**WHAT YOU HAVE TO DO:** Your output should be an exact copy of the records, with no pictures in it.

DATA PROVIDED START

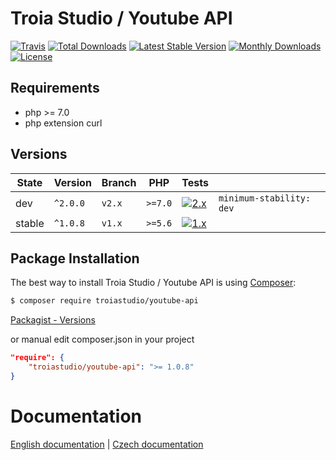 # Troia Studio / Youtube API

[![Travis](https://travis-ci.org/TroiaStudio/YoutubeAPI.svg?branch=master)](https://travis-ci.org/TroiaStudio/YoutubeAPI)
[![Total Downloads](https://poser.pugx.org/troiastudio/youtube-api/downloads)](https://packagist.org/packages/troiastudio/youtube-api)
[![Latest Stable Version](https://poser.pugx.org/troiastudio/youtube-api/v/stable)](https://packagist.org/packages/troiastudio/youtube-api)
[![Monthly Downloads](https://poser.pugx.org/troiastudio/youtube-api/d/monthly)](https://packagist.org/packages/troiastudio/youtube-api)
[![License](https://poser.pugx.org/troiastudio/youtube-api/license)](https://packagist.org/packages/troiastudio/youtube-api)

## Requirements
- php >= 7.0
- php extension curl


## Versions

| State  | Version  | Branch | PHP     | Tests |  |
|--------|----------|--------|---------|-------|--|
| dev    | `^2.0.0` | `v2.x`  | `>=7.0` | [![2.x](https://travis-ci.org/TroiaStudio/YoutubeAPI.svg?branch=v2.x)](https://travis-ci.org/TroiaStudio/YoutubeAPI) | `minimum-stability: dev` |
| stable | `^1.0.8` | `v1.x`  | `>=5.6` | [![1.x](https://travis-ci.org/TroiaStudio/YoutubeAPI.svg?branch=v1.x)](https://travis-ci.org/TroiaStudio/YoutubeAPI) | |


Package Installation
--------------------
The best way to install Troia Studio / Youtube API is using [Composer](http://getcomposer.org/):

```sh
$ composer require troiastudio/youtube-api
```

[Packagist - Versions](https://packagist.org/packages/troiastudio/youtube-api)

or manual edit composer.json in your project

```json
"require": {
    "troiastudio/youtube-api": ">= 1.0.8"
}
```


Documentation
=============

[English documentation](https://github.com/TroiaStudio/YoutubeAPI/blob/master/docs/en/index.md) | [Czech documentation](https://github.com/TroiaStudio/YoutubeAPI/blob/master/docs/cs/index.md)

DATA PROVIDED END

**ANSWER TO THIS EXERCISE:**
 # Troia Studio / Youtube API

[![Travis](https://travis-ci.org/TroiaStudio/YoutubeAPI.svg?branch=master)](https://travis-ci.org/TroiaStudio/YoutubeAPI)
[![Total Downloads](https://poser.pugx.org/troiastudio/youtube-api/downloads)](https://packagist.org/packages/troiastudio/youtube-api)
[![Latest Stable Version](https://poser.pugx.org/troiastudio/youtube-api/v/stable)](https://packagist.org/packages/troiastudio/youtube-api)
[![Monthly Downloads](https://poser.pugx.org/troiastudio/youtube-api/d/monthly)](https://packagist.org/packages/troiastudio/youtube-api)
[![License](https://poser.pugx.org/troiastudio/youtube-api/license)](https://packagist.org/packages/troiastudio/youtube-api)

## Requirements
- php >= 7.0
- php extension curl


## Versions

| State  | Version  | Branch | PHP     | Tests |  |
|--------|----------|--------|---------|-------|--|
| dev    | `^2.0.0` | `v2.x`  | `>=7.0` | [![2.x](https://travis-ci.org/TroiaStudio/YoutubeAPI.svg?branch=v2.x)](https://travis-ci.org/TroiaStudio/YoutubeAPI) | `minimum-stability: dev` |
| stable | `^1.0.8` | `v1.x`  | `>=5.6` | [![1.x](https://travis-ci.org/TroiaStudio/YoutubeAPI.svg?branch=v1.x)](https://travis-ci.org/TroiaStudio/YoutubeAPI) | |


Package Installation
--------------------
The best way to install Troia Studio / Youtube API is using [Composer](http://getcomposer.org/):

```sh
$ composer require troiastudio/youtube-api
```

[Packagist - Versions](https://packagist.org/packages/troiastudio/youtube-api)

or manual edit composer.json in your project

```json
"require": {
    "troiastudio/youtube-api": ">= 1.0.8"
}
```


Documentation
=============

[English documentation](https://github.com/TroiaStudio/YoutubeAPI/blob/master/docs/en/index.md) | [Czech documentation](https://github.com/TroiaStudio/YoutubeAPI/blob/master/docs/cs/index.md)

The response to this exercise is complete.